New, Blue, Big or Good – it’s all about communities.
If politics is the art of the possible then the current plethora of debate within the Labour Party is clearly healthy. What is possible? Whether our analysis is Blue Labour or a reborn New Labour, plain ‘Labour’ or even Good Capitalism we have to be somewhere else from the wilderness we fell into last year whilst staying true to our traditions.
Looking outwards and involving all community players is the answer.
New Labour (to which I was fully signed up) was supposed to reposition the party away from the producer interest and recognise that we are all consumers, both of services and of goods. It was about getting the balance right between the state and the market; moving away from a religious conviction that the state was the only power for good in society and breaking down the belief that market forces were the forces of evil.

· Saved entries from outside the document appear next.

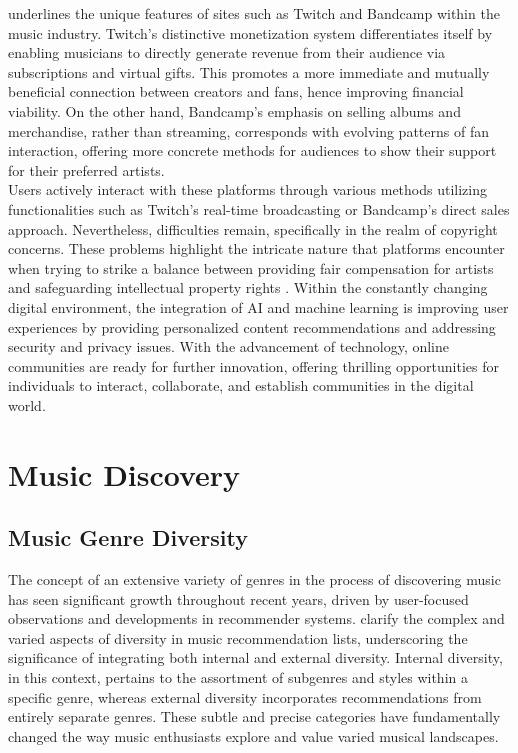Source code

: \textcite{leger21} underlines the unique features of sites such as Twitch and Bandcamp within the music industry. Twitch's distinctive monetization system differentiates itself by enabling musicians to directly generate revenue from their audience via subscriptions and virtual gifts. This promotes a more immediate and mutually beneficial connection between creators and fans, hence improving financial viability. On the other hand, Bandcamp's emphasis on selling albums and merchandise, rather than streaming, corresponds with evolving patterns of fan interaction, offering more concrete methods for audiences to show their support for their preferred artists. \\

Users actively interact with these platforms through various methods utilizing functionalities such as Twitch's real-time broadcasting or Bandcamp's direct sales approach. Nevertheless, difficulties remain, specifically in the realm of copyright concerns. These problems highlight the intricate nature that platforms encounter when trying to strike a balance between providing fair compensation for artists and safeguarding intellectual property rights \parencite{leger21}. Within the constantly changing digital environment, the integration of AI and machine learning is improving user experiences by providing personalized content recommendations and addressing security and privacy issues. With the advancement of technology, online communities are ready for further innovation, offering thrilling opportunities for individuals to interact, collaborate, and establish communities in the digital world.

\section{Music Discovery}
\subsection{Music Genre Diversity}
The concept of an extensive variety of genres in the process of discovering music has seen significant growth throughout recent years, driven by user-focused observations and developments in recommender systems. \textcite{robinson20} clarify the complex and varied aspects of diversity in music recommendation lists, underscoring the significance of integrating both internal and external diversity. Internal diversity, in this context, pertains to the assortment of subgenres and styles within a specific genre, whereas external diversity incorporates recommendations from entirely separate genres. These subtle and precise categories have fundamentally changed the way music enthusiasts explore and value varied musical landscapes. \\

A third dimension – the community – was missing from that analysis; elements of the Big Society idea go some way to correcting that omission.
By accepting that there is a limit to what the state can achieve – and that what is driven from the centre risks failing to engage with those on the fringe – Blue Labour is not harking back but looking forward. It speaks the language of flexibility, of personalisation of services, of every local community doing its best, something that cannot be imposed sustainably from above.
Labour must be the party of doing things with people and not to them. Every activist who sees his voice as more important than his ear should remember that. In government we came a long way – witness the work of v in promoting youth volunteering, funding for local control of community assets, the unfinished business that was Total Place and the potential for community involvement that some Local Economic Partnerships were promising to develop. And look again at how these ‘Big Society friendly’ measures were all chopped off at the knees by the incoming coalition by the withdrawal of funds.
Through local organisations and the wider voluntary sector we see activists setting the priorities for the communities they represent; new Cabinet Office figures suggest that one in three voluntary organisations and charities is now providing services compared to just one in five only three years ago – and good for them, I say.
But to return to the New Labour dimension: let us look again at the players in the place we call the market. The private sector. The producers of wealth, of jobs, of enterprise. We should be working with these powers – helping put to good use their £146 billion of uninvested after tax assets – not against them.
It’s about citizenship: individual, collective and corporate. The corporate citizen, the private sector entity which recognises its duty as a community player and exercises power responsibly and accountably, has much to offer – especially when working to a common agenda with the public and the third sectors. That corporate citizenship mentality, Will Hutton’s Good Capitalism, is the missing link: distinct from the rapacious greed of bad capitalism it can be a uniting force, a conscientious force, an effective force for good.
If we ignore it we will not generate the solutions that our economy, communities and people need.